** Opening DATA EXCERPTS block **
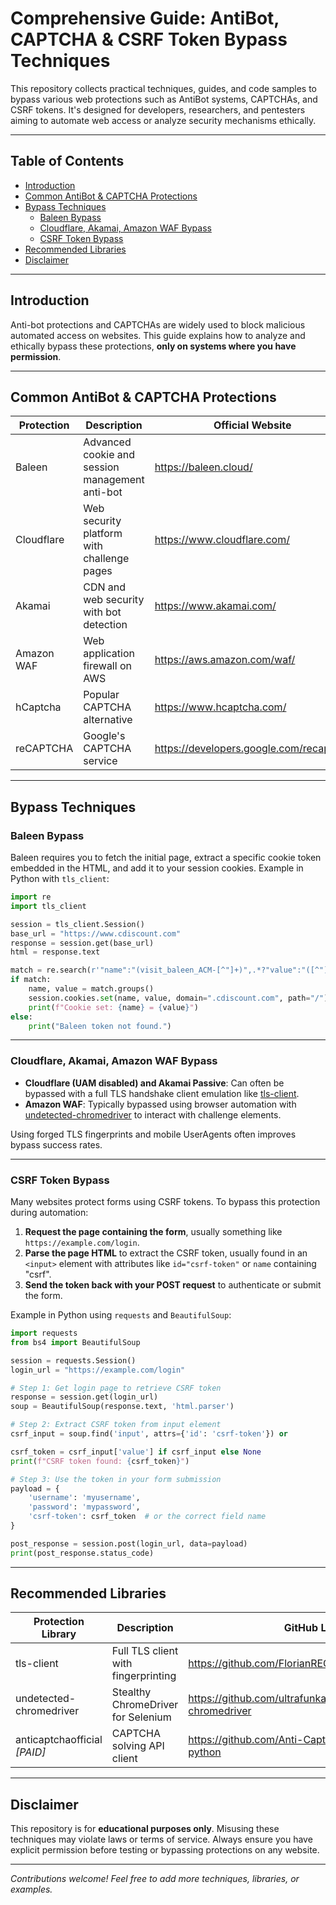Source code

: # Comprehensive Guide: AntiBot, CAPTCHA & CSRF Token Bypass Techniques

This repository collects practical techniques, guides, and code samples to bypass various web protections such as AntiBot systems, CAPTCHAs, and CSRF tokens. It's designed for developers, researchers, and pentesters aiming to automate web access or analyze security mechanisms ethically.

---

## Table of Contents

- [Introduction](#introduction)  
- [Common AntiBot & CAPTCHA Protections](#common-antibot--captcha-protections)  
- [Bypass Techniques](#bypass-techniques)  
  - [Baleen Bypass](#baleen-bypass)  
  - [Cloudflare, Akamai, Amazon WAF Bypass](#cloudflare-akamai-amazon-waf-bypass)  
  - [CSRF Token Bypass](#csrf-token-bypass)  
- [Recommended Libraries](#recommended-libraries)  
- [Disclaimer](#disclaimer)  

---

## Introduction

Anti-bot protections and CAPTCHAs are widely used to block malicious automated access on websites. This guide explains how to analyze and ethically bypass these protections, **only on systems where you have permission**.

---

## Common AntiBot & CAPTCHA Protections

Protection               | Description                                    | Official Website                             
------------------------|------------------------------------------------|----------------------------------------------
Baleen                  | Advanced cookie and session management anti-bot | https://baleen.cloud/          
Cloudflare              | Web security platform with challenge pages       | https://www.cloudflare.com/                   
Akamai                  | CDN and web security with bot detection           | https://www.akamai.com/                        
Amazon WAF              | Web application firewall on AWS                     | https://aws.amazon.com/waf/                    
hCaptcha                | Popular CAPTCHA alternative                         | https://www.hcaptcha.com/                      
reCAPTCHA               | Google's CAPTCHA service                            | https://developers.google.com/recaptcha      

---

## Bypass Techniques

### Baleen Bypass

Baleen requires you to fetch the initial page, extract a specific cookie token embedded in the HTML, and add it to your session cookies. Example in Python with `tls_client`:

```python
import re
import tls_client

session = tls_client.Session()
base_url = "https://www.cdiscount.com"
response = session.get(base_url)
html = response.text

match = re.search(r'"name":"(visit_baleen_ACM-[^"]+)",.*?"value":"([^"]+)"', html)
if match:
    name, value = match.groups()
    session.cookies.set(name, value, domain=".cdiscount.com", path="/")
    print(f"Cookie set: {name} = {value}")
else:
    print("Baleen token not found.")
```

---

### Cloudflare, Akamai, Amazon WAF Bypass

- **Cloudflare (UAM disabled) and Akamai Passive**: Can often be bypassed with a full TLS handshake client emulation like [tls-client](https://github.com/FlorianREGAZ/Python-Tls-Client).
- **Amazon WAF**: Typically bypassed using browser automation with [undetected-chromedriver](https://github.com/ultrafunkamsterdam/undetected-chromedriver) to interact with challenge elements.

Using forged TLS fingerprints and mobile UserAgents often improves bypass success rates.

---

### CSRF Token Bypass

Many websites protect forms using CSRF tokens. To bypass this protection during automation:

1. **Request the page containing the form**, usually something like `https://example.com/login`.
2. **Parse the page HTML** to extract the CSRF token, usually found in an `<input>` element with attributes like `id="csrf-token"` or `name` containing "csrf".
3. **Send the token back with your POST request** to authenticate or submit the form.

Example in Python using `requests` and `BeautifulSoup`:

```python
import requests
from bs4 import BeautifulSoup

session = requests.Session()
login_url = "https://example.com/login"

# Step 1: Get login page to retrieve CSRF token
response = session.get(login_url)
soup = BeautifulSoup(response.text, 'html.parser')

# Step 2: Extract CSRF token from input element
csrf_input = soup.find('input', attrs={'id': 'csrf-token'}) or              soup.find('input', attrs={'name': lambda x: x and 'csrf' in x.lower()})

csrf_token = csrf_input['value'] if csrf_input else None
print(f"CSRF token found: {csrf_token}")

# Step 3: Use the token in your form submission
payload = {
    'username': 'myusername',
    'password': 'mypassword',
    'csrf-token': csrf_token  # or the correct field name
}

post_response = session.post(login_url, data=payload)
print(post_response.status_code)
```

---

## Recommended Libraries

Protection Library      | Description                           | GitHub Link                                               
------------------------|-------------------------------------|-----------------------------------------------------------
tls-client              | Full TLS client with fingerprinting | https://github.com/FlorianREGAZ/Python-Tls-Client                  
undetected-chromedriver | Stealthy ChromeDriver for Selenium  | https://github.com/ultrafunkamsterdam/undetected-chromedriver      
anticaptchaofficial *[PAID]*     | CAPTCHA solving API client           | https://github.com/Anti-Captcha/anticaptcha-python        

---

## Disclaimer

This repository is for **educational purposes only**. Misusing these techniques may violate laws or terms of service. Always ensure you have explicit permission before testing or bypassing protections on any website.

---

*Contributions welcome! Feel free to add more techniques, libraries, or examples.*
** Closing DATA EXCERPTS block **
PROBLEM DETAILS: The copy must match the listing above exactly but contain no pictures.

ANSWER SECTION:
Source code

: # Comprehensive Guide: AntiBot, CAPTCHA & CSRF Token Bypass Techniques

This repository collects practical techniques, guides, and code samples to bypass various web protections such as AntiBot systems, CAPTCHAs, and CSRF tokens. It's designed for developers, researchers, and pentesters aiming to automate web access or analyze security mechanisms ethically.

---

## Table of Contents

- [Introduction](#introduction)  
- [Common AntiBot & CAPTCHA Protections](#common-antibot--captcha-protections)  
- [Bypass Techniques](#bypass-techniques)  
  - [Baleen Bypass](#baleen-bypass)  
  - [Cloudflare, Akamai, Amazon WAF Bypass](#cloudflare-akamai-amazon-waf-bypass)  
  - [CSRF Token Bypass](#csrf-token-bypass)  
- [Recommended Libraries](#recommended-libraries)  
- [Disclaimer](#disclaimer)  

---

## Introduction

Anti-bot protections and CAPTCHAs are widely used to block malicious automated access on websites. This guide explains how to analyze and ethically bypass these protections, **only on systems where you have permission**.

---

## Common AntiBot & CAPTCHA Protections

Protection               | Description                                    | Official Website                             
------------------------|------------------------------------------------|----------------------------------------------
Baleen                  | Advanced cookie and session management anti-bot | https://baleen.cloud/          
Cloudflare              | Web security platform with challenge pages       | https://www.cloudflare.com/                   
Akamai                  | CDN and web security with bot detection           | https://www.akamai.com/                        
Amazon WAF              | Web application firewall on AWS                     | https://aws.amazon.com/waf/                    
hCaptcha                | Popular CAPTCHA alternative                         | https://www.hcaptcha.com/                      
reCAPTCHA               | Google's CAPTCHA service                            | https://developers.google.com/recaptcha      

---

## Bypass Techniques

### Baleen Bypass

Baleen requires you to fetch the initial page, extract a specific cookie token embedded in the HTML, and add it to your session cookies. Example in Python with `tls_client`:

```python
import re
import tls_client

session = tls_client.Session()
base_url = "https://www.cdiscount.com"
response = session.get(base_url)
html = response.text

match = re.search(r'"name":"(visit_baleen_ACM-[^"]+)",.*?"value":"([^"]+)"', html)
if match:
    name, value = match.groups()
    session.cookies.set(name, value, domain=".cdiscount.com", path="/")
    print(f"Cookie set: {name} = {value}")
else:
    print("Baleen token not found.")
```

---

### Cloudflare, Akamai, Amazon WAF Bypass

- **Cloudflare (UAM disabled) and Akamai Passive**: Can often be bypassed with a full TLS handshake client emulation like [tls-client](https://github.com/FlorianREGAZ/Python-Tls-Client).
- **Amazon WAF**: Typically bypassed using browser automation with [undetected-chromedriver](https://github.com/ultrafunkamsterdam/undetected-chromedriver) to interact with challenge elements.

Using forged TLS fingerprints and mobile UserAgents often improves bypass success rates.

---

### CSRF Token Bypass

Many websites protect forms using CSRF tokens. To bypass this protection during automation:

1. **Request the page containing the form**, usually something like `https://example.com/login`.
2. **Parse the page HTML** to extract the CSRF token, usually found in an `<input>` element with attributes like `id="csrf-token"` or `name` containing "csrf".
3. **Send the token back with your POST request** to authenticate or submit the form.

Example in Python using `requests` and `BeautifulSoup`:

```python
import requests
from bs4 import BeautifulSoup

session = requests.Session()
login_url = "https://example.com/login"

# Step 1: Get login page to retrieve CSRF token
response = session.get(login_url)
soup = BeautifulSoup(response.text, 'html.parser')

# Step 2: Extract CSRF token from input element
csrf_input = soup.find('input', attrs={'id': 'csrf-token'}) or              soup.find('input', attrs={'name': lambda x: x and 'csrf' in x.lower()})

csrf_token = csrf_input['value'] if csrf_input else None
print(f"CSRF token found: {csrf_token}")

# Step 3: Use the token in your form submission
payload = {
    'username': 'myusername',
    'password': 'mypassword',
    'csrf-token': csrf_token  # or the correct field name
}

post_response = session.post(login_url, data=payload)
print(post_response.status_code)
```

---

## Recommended Libraries

Protection Library      | Description                           | GitHub Link                                               
------------------------|-------------------------------------|-----------------------------------------------------------
tls-client              | Full TLS client with fingerprinting | https://github.com/FlorianREGAZ/Python-Tls-Client                  
undetected-chromedriver | Stealthy ChromeDriver for Selenium  | https://github.com/ultrafunkamsterdam/undetected-chromedriver      
anticaptchaofficial *[PAID]*     | CAPTCHA solving API client           | https://github.com/Anti-Captcha/anticaptcha-python        

---

## Disclaimer

This repository is for **educational purposes only**. Misusing these techniques may violate laws or terms of service. Always ensure you have explicit permission before testing or bypassing protections on any website.

---

*Contributions welcome! Feel free to add more techniques, libraries, or examples.*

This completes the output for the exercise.